Problem — Nothing but the records, copied exactly and stripped of pictures, should be in the answer.
(Records for the exercise begins)
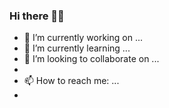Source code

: ### Hi there 👋🏿
- 🔭 I’m currently working on ...
- 🌱 I’m currently learning ...
- 👯 I’m looking to collaborate on ...
- 
- 📫 How to reach me: ...
- 
<!--
**Ultimate-zero-one/Ultimate-zero-one** is a ✨ _special_ ✨ repository because its `README.md` (this file) appears on your GitHub profile.

Here are some ideas to get you started:

- 🔭 I’m currently working on ...
- 🌱 I’m currently learning ...
- 👯 I’m looking to collaborate on ...
- 🤔 I’m looking for help with ...
- 💬 Ask me about ...
- 📫 How to reach me: ...
- 😄 Pronouns: ...
- ⚡ Fun fact: ...
-->
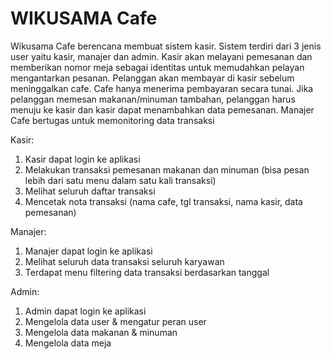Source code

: # WIKUSAMA Cafe

Wikusama Cafe berencana membuat sistem kasir. Sistem terdiri dari 3 jenis user yaitu kasir,
manajer dan admin. Kasir akan melayani pemesanan dan memberikan nomor meja sebagai
identitas untuk memudahkan pelayan mengantarkan pesanan.
Pelanggan akan membayar di kasir sebelum meninggalkan cafe. Cafe hanya menerima
pembayaran secara tunai.
Jika pelanggan memesan makanan/minuman tambahan, pelanggan harus menuju ke kasir dan
kasir dapat menambahkan data pemesanan.
Manajer Cafe bertugas untuk memonitoring data transaksi

Kasir:
1. Kasir dapat login ke aplikasi
2. Melakukan transaksi pemesanan makanan dan minuman (bisa pesan lebih dari satu menu
dalam satu kali transaksi)
3. Melihat seluruh daftar transaksi
4. Mencetak nota transaksi (nama cafe, tgl transaksi, nama kasir, data pemesanan)
   
Manajer:
1. Manajer dapat login ke aplikasi
2. Melihat seluruh data transaksi seluruh karyawan
3. Terdapat menu filtering data transaksi berdasarkan tanggal
   
Admin:
1. Admin dapat login ke aplikasi
2. Mengelola data user & mengatur peran user
3. Mengelola data makanan & minuman
4. Mengelola data meja


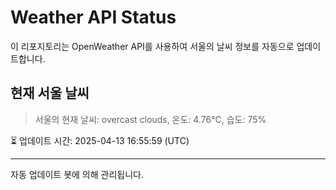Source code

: 
# Weather API Status

이 리포지토리는 OpenWeather API를 사용하여 서울의 날씨 정보를 자동으로 업데이트합니다.

## 현재 서울 날씨
> 서울의 현재 날씨: overcast clouds, 온도: 4.76°C, 습도: 75%

⏳ 업데이트 시간: 2025-04-13 16:55:59 (UTC)

---
자동 업데이트 봇에 의해 관리됩니다.
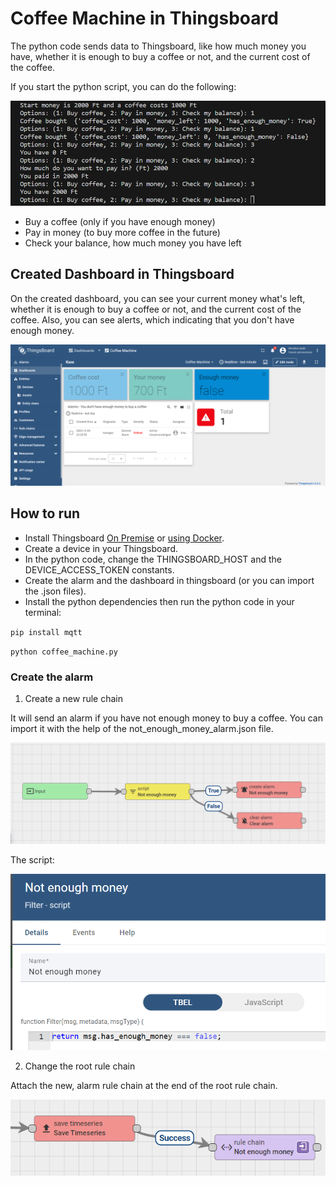 # Coffee Machine in Thingsboard

The python code sends data to Thingsboard, like how much money you have, whether it is enough to buy a coffee or not, and the current cost of the coffee.

If you start the python script, you can do the following:

![options](pics/options.png)

- Buy a coffee (only if you have enough money)
- Pay in money (to buy more coffee in the future)
- Check your balance, how much money you have left

## Created Dashboard in Thingsboard

On the created dashboard, you can see your current money what's left, whether it is enough to buy a coffee  or not, and the current cost of the coffee. Also, you can see alerts, which indicating that you don't have enough money.

![dashboard](pics/dashboard.png)

## How to run

- Install Thingsboard [On Premise](https://thingsboard.io/docs/user-guide/install/windows/) or [using Docker](https://thingsboard.io/docs/user-guide/install/docker-windows/).
- Create a device in your Thingsboard.
- In the python code, change the THINGSBOARD_HOST and the DEVICE_ACCESS_TOKEN constants.
- Create the alarm and the dashboard in thingsboard (or you can import the .json files).
- Install the python dependencies then run the python code in your terminal:

`pip install mqtt`

`python coffee_machine.py`

### Create the alarm

1. Create a new rule chain

It will send an alarm if you have not enough money to buy a coffee. You can import it with the help of the not_enough_money_alarm.json file.

![alarm_rule_chain](pics/alarm_rule_chain.png)

The script:

![alarm_script](pics/alarm_script.png)

2. Change the root rule chain

Attach the new, alarm rule chain at the end of the root rule chain.

![root_rule_chain](pics/root_rule_chain.png)

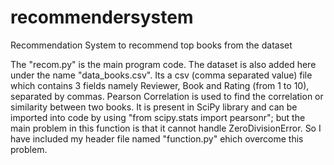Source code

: # recommendersystem
Recommendation System to recommend top books from the dataset

The "recom.py" is the main program code.
The dataset is also added here under the name "data_books.csv". Its a csv (comma separated value) file which contains 3 fields namely Reviewer, Book and Rating (from 1 to 10), separated by commas.
Pearson Correlation is used to find the correlation or similarity between two books. It is present in SciPy library and can be imported into code by using "from scipy.stats import pearsonr"; but the main problem in this function is that it cannot handle ZeroDivisionError. So I have included my header file named "function.py" ehich overcome this problem.
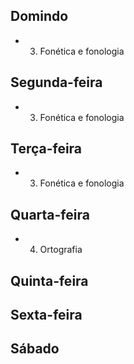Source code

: ## Domindo
- 03. Fonética e fonologia  

## Segunda-feira
- 03. Fonética e fonologia  

## Terça-feira
- 03. Fonética e fonologia  

## Quarta-feira
- 04. Ortografia  

## Quinta-feira

## Sexta-feira

## Sábado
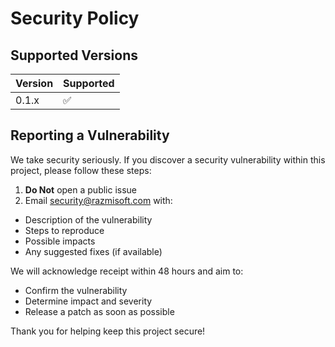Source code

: # Security Policy

## Supported Versions

| Version | Supported          |
| ------- | ------------------ |
| 0.1.x   | :white_check_mark: |

## Reporting a Vulnerability

We take security seriously. If you discover a security vulnerability within this project, please follow these steps:

1. **Do Not** open a public issue
2. Email security@razmisoft.com with:
  - Description of the vulnerability
  - Steps to reproduce
  - Possible impacts
  - Any suggested fixes (if available)

We will acknowledge receipt within 48 hours and aim to:
- Confirm the vulnerability
- Determine impact and severity
- Release a patch as soon as possible

Thank you for helping keep this project secure!
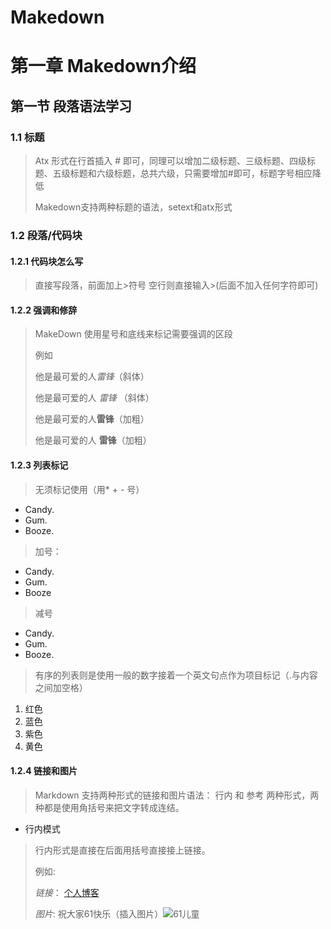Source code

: # Makedown

# 第一章  Makedown介绍
## 第一节  段落语法学习
### 1.1  标题
> Atx 形式在行首插入 # 即可，同理可以增加二级标题、三级标题、四级标题、五级标题和六级标题，总共六级，只需要增加#即可，标题字号相应降低
>
> Makedown支持两种标题的语法，setext和atx形式

### 1.2  段落/代码块

#### 1.2.1 代码块怎么写
> 直接写段落，前面加上>符号
> 空行则直接输入>(后面不加入任何字符即可)

#### 1.2.2 强调和修辞
> MakeDown 使用星号和底线来标记需要强调的区段
>
> 例如
>
> 他是最可爱的人*雷锋*（斜体）
>
> 他是最可爱的人 _雷锋_ （斜体）
>
> 他是最可爱的人**雷锋**（加粗）
>
> 他是最可爱的人 __雷锋__（加粗）


#### 1.2.3 列表标记
> 无须标记使用（用* + - 号）
* Candy.
* Gum.
* Booze.
> 加号：
+ Candy.
+ Gum.
+ Booze
> 减号
- Candy.
- Gum.
- Booze.

>
> 有序的列表则是使用一般的数字接着一个英文句点作为项目标记（.与内容之间加空格）
1. 红色
2. 蓝色
3. 紫色
4. 黄色

#### 1.2.4 链接和图片
> Markdown 支持两种形式的链接和图片语法： 行内 和 参考 两种形式，两种都是使用角括号来把文字转成连结。
>
+ 行内模式
> 行内形式是直接在后面用括号直接接上链接。
>
> 例如:
>
> *链接*：
> [个人博客](http://blog.csdn.net/blueamertj)
>
> *图片*:
> 祝大家61快乐（插入图片）![61儿童](http://www.astiron.com/data/upload/image/201506/7748386409f3a7206cb4d7dfa24c78ce.jpg)
>
>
(Records for the exercise ends)
Completed task —
Source code

: ### Hi there 👋🏿
- 🔭 I’m currently working on ...
- 🌱 I’m currently learning ...
- 👯 I’m looking to collaborate on ...
- 
- 📫 How to reach me: ...
- 
<!--
**Ultimate-zero-one/Ultimate-zero-one** is a ✨ _special_ ✨ repository because its `README.md` (this file) appears on your GitHub profile.

Here are some ideas to get you started:

- 🔭 I’m currently working on ...
- 🌱 I’m currently learning ...
- 👯 I’m looking to collaborate on ...
- 🤔 I’m looking for help with ...
- 💬 Ask me about ...
- 📫 How to reach me: ...
- 😄 Pronouns: ...
- ⚡ Fun fact: ...
-->
Source code

: # WIKUSAMA Cafe

Wikusama Cafe berencana membuat sistem kasir. Sistem terdiri dari 3 jenis user yaitu kasir,
manajer dan admin. Kasir akan melayani pemesanan dan memberikan nomor meja sebagai
identitas untuk memudahkan pelayan mengantarkan pesanan.
Pelanggan akan membayar di kasir sebelum meninggalkan cafe. Cafe hanya menerima
pembayaran secara tunai.
Jika pelanggan memesan makanan/minuman tambahan, pelanggan harus menuju ke kasir dan
kasir dapat menambahkan data pemesanan.
Manajer Cafe bertugas untuk memonitoring data transaksi

Kasir:
1. Kasir dapat login ke aplikasi
2. Melakukan transaksi pemesanan makanan dan minuman (bisa pesan lebih dari satu menu
dalam satu kali transaksi)
3. Melihat seluruh daftar transaksi
4. Mencetak nota transaksi (nama cafe, tgl transaksi, nama kasir, data pemesanan)
   
Manajer:
1. Manajer dapat login ke aplikasi
2. Melihat seluruh data transaksi seluruh karyawan
3. Terdapat menu filtering data transaksi berdasarkan tanggal
   
Admin:
1. Admin dapat login ke aplikasi
2. Mengelola data user & mengatur peran user
3. Mengelola data makanan & minuman
4. Mengelola data meja


Source code

: 
# Weather API Status

이 리포지토리는 OpenWeather API를 사용하여 서울의 날씨 정보를 자동으로 업데이트합니다.

## 현재 서울 날씨
> 서울의 현재 날씨: overcast clouds, 온도: 4.76°C, 습도: 75%

⏳ 업데이트 시간: 2025-04-13 16:55:59 (UTC)

---
자동 업데이트 봇에 의해 관리됩니다.
 # Coffee Machine in Thingsboard

The python code sends data to Thingsboard, like how much money you have, whether it is enough to buy a coffee or not, and the current cost of the coffee.

If you start the python script, you can do the following:

![options](pics/options.png)

- Buy a coffee (only if you have enough money)
- Pay in money (to buy more coffee in the future)
- Check your balance, how much money you have left

## Created Dashboard in Thingsboard

On the created dashboard, you can see your current money what's left, whether it is enough to buy a coffee  or not, and the current cost of the coffee. Also, you can see alerts, which indicating that you don't have enough money.

![dashboard](pics/dashboard.png)

## How to run

- Install Thingsboard [On Premise](https://thingsboard.io/docs/user-guide/install/windows/) or [using Docker](https://thingsboard.io/docs/user-guide/install/docker-windows/).
- Create a device in your Thingsboard.
- In the python code, change the THINGSBOARD_HOST and the DEVICE_ACCESS_TOKEN constants.
- Create the alarm and the dashboard in thingsboard (or you can import the .json files).
- Install the python dependencies then run the python code in your terminal:

`pip install mqtt`

`python coffee_machine.py`

### Create the alarm

1. Create a new rule chain

It will send an alarm if you have not enough money to buy a coffee. You can import it with the help of the not_enough_money_alarm.json file.

![alarm_rule_chain](pics/alarm_rule_chain.png)

The script:

![alarm_script](pics/alarm_script.png)

2. Change the root rule chain

Attach the new, alarm rule chain at the end of the root rule chain.

![root_rule_chain](pics/root_rule_chain.png)

Source code

: # recommendersystem
Recommendation System to recommend top books from the dataset

The "recom.py" is the main program code.
The dataset is also added here under the name "data_books.csv". Its a csv (comma separated value) file which contains 3 fields namely Reviewer, Book and Rating (from 1 to 10), separated by commas.
Pearson Correlation is used to find the correlation or similarity between two books. It is present in SciPy library and can be imported into code by using "from scipy.stats import pearsonr"; but the main problem in this function is that it cannot handle ZeroDivisionError. So I have included my header file named "function.py" ehich overcome this problem.
Source code

: ## Domindo
- 03. Fonética e fonologia  

## Segunda-feira
- 03. Fonética e fonologia  

## Terça-feira
- 03. Fonética e fonologia  

## Quarta-feira
- 04. Ortografia  

## Quinta-feira

## Sexta-feira

## Sábado
Source code

: # Security Policy

## Supported Versions

| Version | Supported          |
| ------- | ------------------ |
| 0.1.x   | :white_check_mark: |

## Reporting a Vulnerability

We take security seriously. If you discover a security vulnerability within this project, please follow these steps:

1. **Do Not** open a public issue
2. Email security@razmisoft.com with:
  - Description of the vulnerability
  - Steps to reproduce
  - Possible impacts
  - Any suggested fixes (if available)

We will acknowledge receipt within 48 hours and aim to:
- Confirm the vulnerability
- Determine impact and severity
- Release a patch as soon as possible

Thank you for helping keep this project secure!
Source code

: # Makedown

# 第一章  Makedown介绍
## 第一节  段落语法学习
### 1.1  标题
> Atx 形式在行首插入 # 即可，同理可以增加二级标题、三级标题、四级标题、五级标题和六级标题，总共六级，只需要增加#即可，标题字号相应降低
>
> Makedown支持两种标题的语法，setext和atx形式

### 1.2  段落/代码块

#### 1.2.1 代码块怎么写
> 直接写段落，前面加上>符号
> 空行则直接输入>(后面不加入任何字符即可)

#### 1.2.2 强调和修辞
> MakeDown 使用星号和底线来标记需要强调的区段
>
> 例如
>
> 他是最可爱的人*雷锋*（斜体）
>
> 他是最可爱的人 _雷锋_ （斜体）
>
> 他是最可爱的人**雷锋**（加粗）
>
> 他是最可爱的人 __雷锋__（加粗）


#### 1.2.3 列表标记
> 无须标记使用（用* + - 号）
* Candy.
* Gum.
* Booze.
> 加号：
+ Candy.
+ Gum.
+ Booze
> 减号
- Candy.
- Gum.
- Booze.

>
> 有序的列表则是使用一般的数字接着一个英文句点作为项目标记（.与内容之间加空格）
1. 红色
2. 蓝色
3. 紫色
4. 黄色

#### 1.2.4 链接和图片
> Markdown 支持两种形式的链接和图片语法： 行内 和 参考 两种形式，两种都是使用角括号来把文字转成连结。
>
+ 行内模式
> 行内形式是直接在后面用括号直接接上链接。
>
> 例如:
>
> *链接*：
> [个人博客](http://blog.csdn.net/blueamertj)
>
> *图片*:
> 祝大家61快乐（插入图片）![61儿童](http://www.astiron.com/data/upload/image/201506/7748386409f3a7206cb4d7dfa24c78ce.jpg)
>
>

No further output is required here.